36. Les dispositions de l’article L. 761-1 du code de justice administrative font obstacle à ce que soit mise à la charge de Mme A qui n’est pas la partie perdante dans la présente instance, la somme que les HUS demandent au titre des frais exposés et non compris dans les dépens.
D E C I D E :
Article 1er : Il y a lieu de déclarer le jugement commun à la CPAM du Bas-Rhin.
Article 2 : Les HUS et la société Relyens mutual insurance sont condamnés solidairement à verser à Mme A la somme de 24 478 (vingt-quatre mille quatre cent soixante-dix-huit) euros avec intérêts au taux légal à compter du 30 mars 2023 et capitalisation des intérêts à compter du 30 mars 2024.
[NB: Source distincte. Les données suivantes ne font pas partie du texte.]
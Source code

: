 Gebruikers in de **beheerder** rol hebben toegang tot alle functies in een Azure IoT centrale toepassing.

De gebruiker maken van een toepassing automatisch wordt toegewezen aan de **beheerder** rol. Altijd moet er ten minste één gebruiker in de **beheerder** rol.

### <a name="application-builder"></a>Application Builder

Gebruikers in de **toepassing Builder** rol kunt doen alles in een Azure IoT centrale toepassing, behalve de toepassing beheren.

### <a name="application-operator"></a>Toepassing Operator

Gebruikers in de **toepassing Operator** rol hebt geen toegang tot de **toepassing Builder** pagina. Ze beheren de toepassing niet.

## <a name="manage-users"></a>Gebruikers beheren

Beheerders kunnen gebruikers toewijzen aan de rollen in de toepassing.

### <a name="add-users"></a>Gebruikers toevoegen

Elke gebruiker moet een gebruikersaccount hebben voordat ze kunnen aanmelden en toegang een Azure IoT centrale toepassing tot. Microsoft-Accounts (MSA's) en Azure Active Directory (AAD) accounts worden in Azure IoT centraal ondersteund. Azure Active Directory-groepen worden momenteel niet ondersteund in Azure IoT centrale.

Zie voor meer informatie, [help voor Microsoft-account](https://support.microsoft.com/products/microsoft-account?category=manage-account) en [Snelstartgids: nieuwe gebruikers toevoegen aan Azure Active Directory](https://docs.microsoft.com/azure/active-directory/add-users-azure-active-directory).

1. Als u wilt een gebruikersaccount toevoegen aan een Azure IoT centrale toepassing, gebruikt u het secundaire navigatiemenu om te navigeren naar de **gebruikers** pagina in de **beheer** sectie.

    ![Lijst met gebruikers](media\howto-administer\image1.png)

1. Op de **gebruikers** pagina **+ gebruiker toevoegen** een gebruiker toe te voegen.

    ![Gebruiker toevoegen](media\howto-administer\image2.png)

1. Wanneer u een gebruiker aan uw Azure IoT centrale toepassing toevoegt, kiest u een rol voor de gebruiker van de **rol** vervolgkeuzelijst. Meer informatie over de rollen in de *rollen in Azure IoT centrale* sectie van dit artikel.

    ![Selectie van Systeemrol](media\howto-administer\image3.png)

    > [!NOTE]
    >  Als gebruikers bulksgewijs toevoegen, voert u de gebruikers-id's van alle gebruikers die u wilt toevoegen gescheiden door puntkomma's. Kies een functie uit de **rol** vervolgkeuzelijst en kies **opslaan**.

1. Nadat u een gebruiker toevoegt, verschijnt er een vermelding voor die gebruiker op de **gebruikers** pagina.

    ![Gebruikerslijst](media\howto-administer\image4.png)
Article 3 : Les HUS sont condamnés à verser à la CPAM du Bas-Rhin la somme de 50 253 (cinquante mille deux cent cinquante-trois) euros avec intérêts au taux légal à compter 5 juillet 2023 ainsi que l’indemnité forfaitaire de gestion pour un montant de 1 212 (mille deux cent douze) euros.
Article 4 : Les HUS verseront une somme de 2 000 (deux mille) euros à Mme A sur le fondement de l’article L. 761-1 du code de justice administrative.
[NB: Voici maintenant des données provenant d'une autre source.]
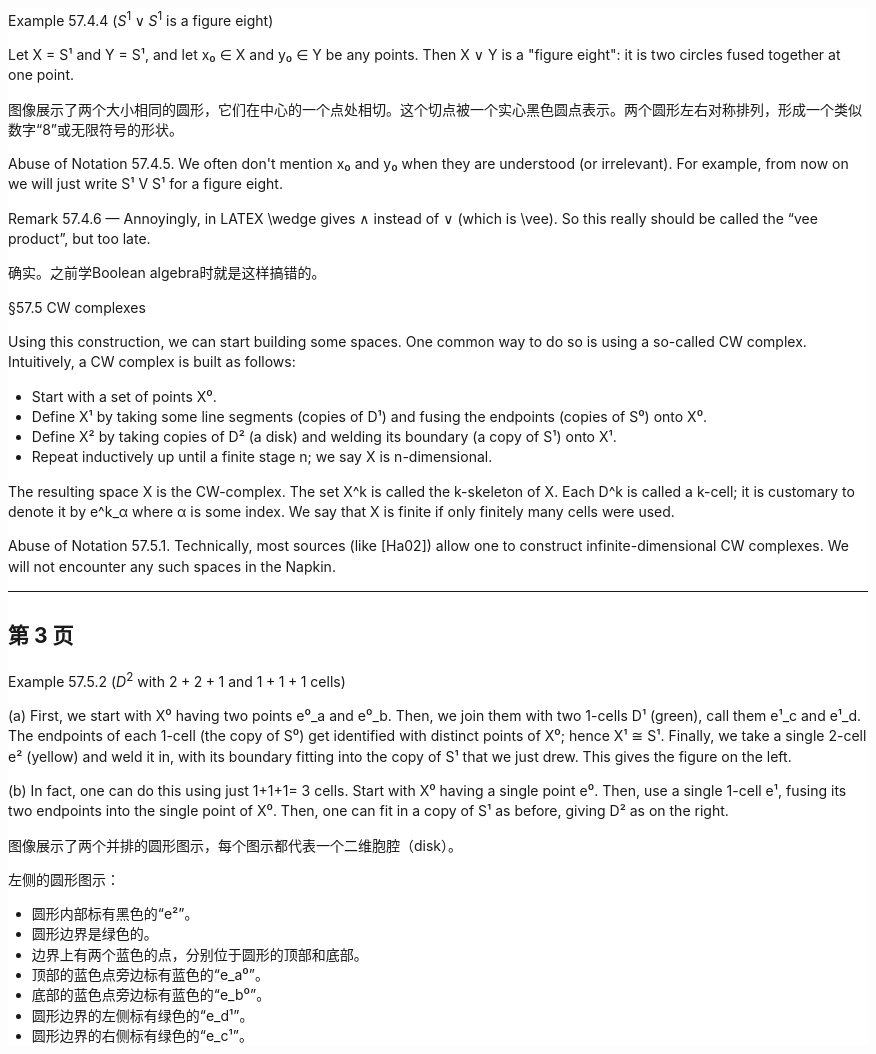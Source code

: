 Example 57.4.4 ($S^1 \lor S^1$ is a figure eight)

Let X = S¹ and Y = S¹, and let x₀ ∈ X and y₀ ∈ Y be any points. Then X ∨ Y is a "figure eight": it is two circles fused together at one point.

图像展示了两个大小相同的圆形，它们在中心的一个点处相切。这个切点被一个实心黑色圆点表示。两个圆形左右对称排列，形成一个类似数字“8”或无限符号的形状。

Abuse of Notation 57.4.5. We often don't mention x₀ and y₀ when they are understood (or irrelevant). For example, from now on we will just write S¹ V S¹ for a figure eight.

Remark 57.4.6 — Annoyingly, in LATEX \wedge gives ∧ instead of ∨ (which is \vee). So this really should be called the “vee product”, but too late.

确实。之前学Boolean algebra时就是这样搞错的。

§57.5 CW complexes

Using this construction, we can start building some spaces. One common way to do so is using a so-called CW complex. Intuitively, a CW complex is built as follows:

* Start with a set of points X⁰.
* Define X¹ by taking some line segments (copies of D¹) and fusing the endpoints (copies of S⁰) onto X⁰.
* Define X² by taking copies of D² (a disk) and welding its boundary (a copy of S¹) onto X¹.
* Repeat inductively up until a finite stage n; we say X is n-dimensional.

The resulting space X is the CW-complex. The set X^k is called the k-skeleton of X.
Each D^k is called a k-cell; it is customary to denote it by e^k_α where α is some index. We
say that X is finite if only finitely many cells were used.

Abuse of Notation 57.5.1. Technically, most sources (like [Ha02]) allow one to construct infinite-dimensional CW complexes. We will not encounter any such spaces in the Napkin.

---

## 第 3 页

Example 57.5.2 ($D^2$ with $2+2+1$ and $1+1+1$ cells)

(a) First, we start with X⁰ having two points e⁰_a and e⁰_b. Then, we join them with two 1-cells D¹ (green), call them e¹_c and e¹_d. The endpoints of each 1-cell (the copy of S⁰) get identified with distinct points of X⁰; hence X¹ ≅ S¹. Finally, we take a single 2-cell e² (yellow) and weld it in, with its boundary fitting into the copy of S¹ that we just drew. This gives the figure on the left.

(b) In fact, one can do this using just 1+1+1= 3 cells. Start with X⁰ having a single point e⁰. Then, use a single 1-cell e¹, fusing its two endpoints into the single point of X⁰. Then, one can fit in a copy of S¹ as before, giving D² as on the right.

图像展示了两个并排的圆形图示，每个图示都代表一个二维胞腔（disk）。

左侧的圆形图示：
- 圆形内部标有黑色的“e²”。
- 圆形边界是绿色的。
- 边界上有两个蓝色的点，分别位于圆形的顶部和底部。
- 顶部的蓝色点旁边标有蓝色的“e_a⁰”。
- 底部的蓝色点旁边标有蓝色的“e_b⁰”。
- 圆形边界的左侧标有绿色的“e_d¹”。
- 圆形边界的右侧标有绿色的“e_c¹”。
Article 5 : Le surplus des conclusions des parties est rejeté.
Article 6 : Le présent jugement sera notifié à Mme B A, à la caisse primaire d’assurance maladie du Bas-Rhin, aux hôpitaux universitaires de Strasbourg, à l’Office national d’indemnisation des accidents médicaux et à Relyens mutual insurance.
Délibéré après l’audience du 21 janvier 2025, à laquelle siégeaient :
M. Carrier, président,
Mme Bronnenkant, première conseillère,
Mme Klipfel, conseillère.
Rendu public par mise à disposition au greffe le 18 mars 2025.
La rapporteure,
H. BRONNENKANT
Le président,
C. CARRIER
La greffière,
S. MICHON
La République mande et ordonne à la ministre du travail, de la santé, des solidarités et des familles en ce qui la concerne ou à tous commissaires de justice à ce requis en ce qui concerne les voies de droit commun contre les parties privées, de pourvoir à l’exécution de la présente décision.